The Edgewood Historic District–Shaw Plat is a residential historic district in the Edgewood neighborhood of northeastern Cranston, Rhode Island. It is bounded by Broad Street on the west, Marion Avenue on the south, and Narragansett Bay on the east; it consists of the properties that line the parallel streets, Shaw and Marion Avenues, and the short section of Narragansett Boulevard that runs between Shaw and Marion Avenues. On the north, it abuts the separately-listed Edgewood Historic District–Arnold Farm Plat. The area was platted out between 1867 and 1895, with the construction of most of its housing taking place between 1867 and the start of World War II, with the most construction going on between 1895 and 1930. The district also includes the previously listed Edgewood Yacht Club. In 1853, the 25 acres of land that became the Shaw Plat was sold to Allen Shaw of Providence for $3,660.
The Edgewood Historic District–Arnold Farm Plat is a residential historic district in the Edgewood neighborhood of eastern Cranston, Rhode Island. It is bounded on the north by Albert Avenue, on the east by Narragansett Bay, on the south by Columbia Avenue, and on the west by Broad Street. The district was primarily built out as a streetcar suburb of Providence between 1890 and 1930, and feature styles from Queen Anne and Colonial Revival to Dutch Colonials and two- and three-decker multiunit houses. Prior to its development, the area had been farmed by several generations of the Arnold family.
The Edgewood Historic District–Anstis Greene Estate Plat is a residential historic district in the Edgewood neighborhood of eastern Cranston, Rhode Island. The 34-acre (14 ha) area is bounded on the west by Broad Street, the east by Narragansett Bay, the south by Rosewood Avenue, and on the north by Marion Avenue, where it abuts the Edgewood Historic District-Shaw Plat. The area, originally part of a much larger property belonging to Zachariah Rhodes in the 17th century, was platted for residential development in the decades following the arrival of the streetcar on Broad Street, providing commuter service to Providence. The land was willed by Anstis Rhodes Greene to a group of heirs, who progressively developed their individual portions.

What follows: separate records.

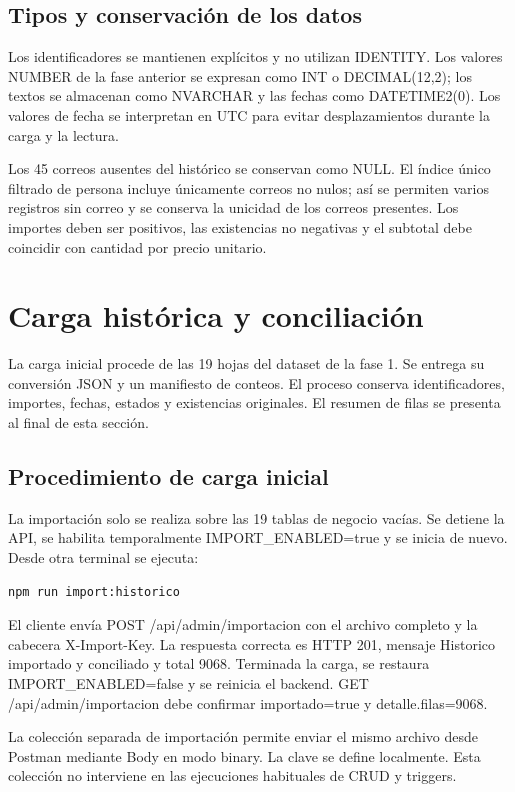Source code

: \documentclass[10pt,letterpaper]{article}
\begin{document}
\subsection{Tipos y conservación de los datos}
Los identificadores se mantienen explícitos y no utilizan IDENTITY. Los valores NUMBER de la fase anterior se expresan como INT o DECIMAL(12,2); los textos se almacenan como NVARCHAR y las fechas como DATETIME2(0). Los valores de fecha se interpretan en UTC para evitar desplazamientos durante la carga y la lectura.

Los 45 correos ausentes del histórico se conservan como NULL. El índice único filtrado de persona incluye únicamente correos no nulos; así se permiten varios registros sin correo y se conserva la unicidad de los correos presentes. Los importes deben ser positivos, las existencias no negativas y el subtotal debe coincidir con cantidad por precio unitario.

\section{Carga histórica y conciliación}
La carga inicial procede de las 19 hojas del dataset de la fase 1. Se entrega su conversión JSON y un manifiesto de conteos. El proceso conserva identificadores, importes, fechas, estados y existencias originales. El resumen de filas se presenta al final de esta sección.

\subsection{Procedimiento de carga inicial}
La importación solo se realiza sobre las 19 tablas de negocio vacías. Se detiene la API, se habilita temporalmente IMPORT\_ENABLED=true y se inicia de nuevo. Desde otra terminal se ejecuta:
\begin{lstlisting}
npm run import:historico
\end{lstlisting}
El cliente envía POST /api/admin/importacion con el archivo completo y la cabecera X-Import-Key. La respuesta correcta es HTTP 201, mensaje Historico importado y conciliado y total 9068. Terminada la carga, se restaura IMPORT\_ENABLED=false y se reinicia el backend. GET /api/admin/importacion debe confirmar importado=true y detalle.filas=9068.

La colección separada de importación permite enviar el mismo archivo desde Postman mediante Body en modo binary. La clave se define localmente. Esta colección no interviene en las ejecuciones habituales de CRUD y triggers.
\end{document}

The only significant surviving elements that predate this development are two small family cemeteries.
The Edgewood Historic District–Aberdeen Plat is a residential historic district in the Edgewood neighborhood of eastern Cranston, Rhode Island. Bounded by Berwick Lane and Sefton Drive to the north, Broad Street to the west, Chiswick Road to the south, and the Providence River to the east, this area was developed between 1901 and 1957 as a streetcar suburb for middle and upper middle class residents on what was once a country estate. The district was listed on the National Register of Historic Places in 2016.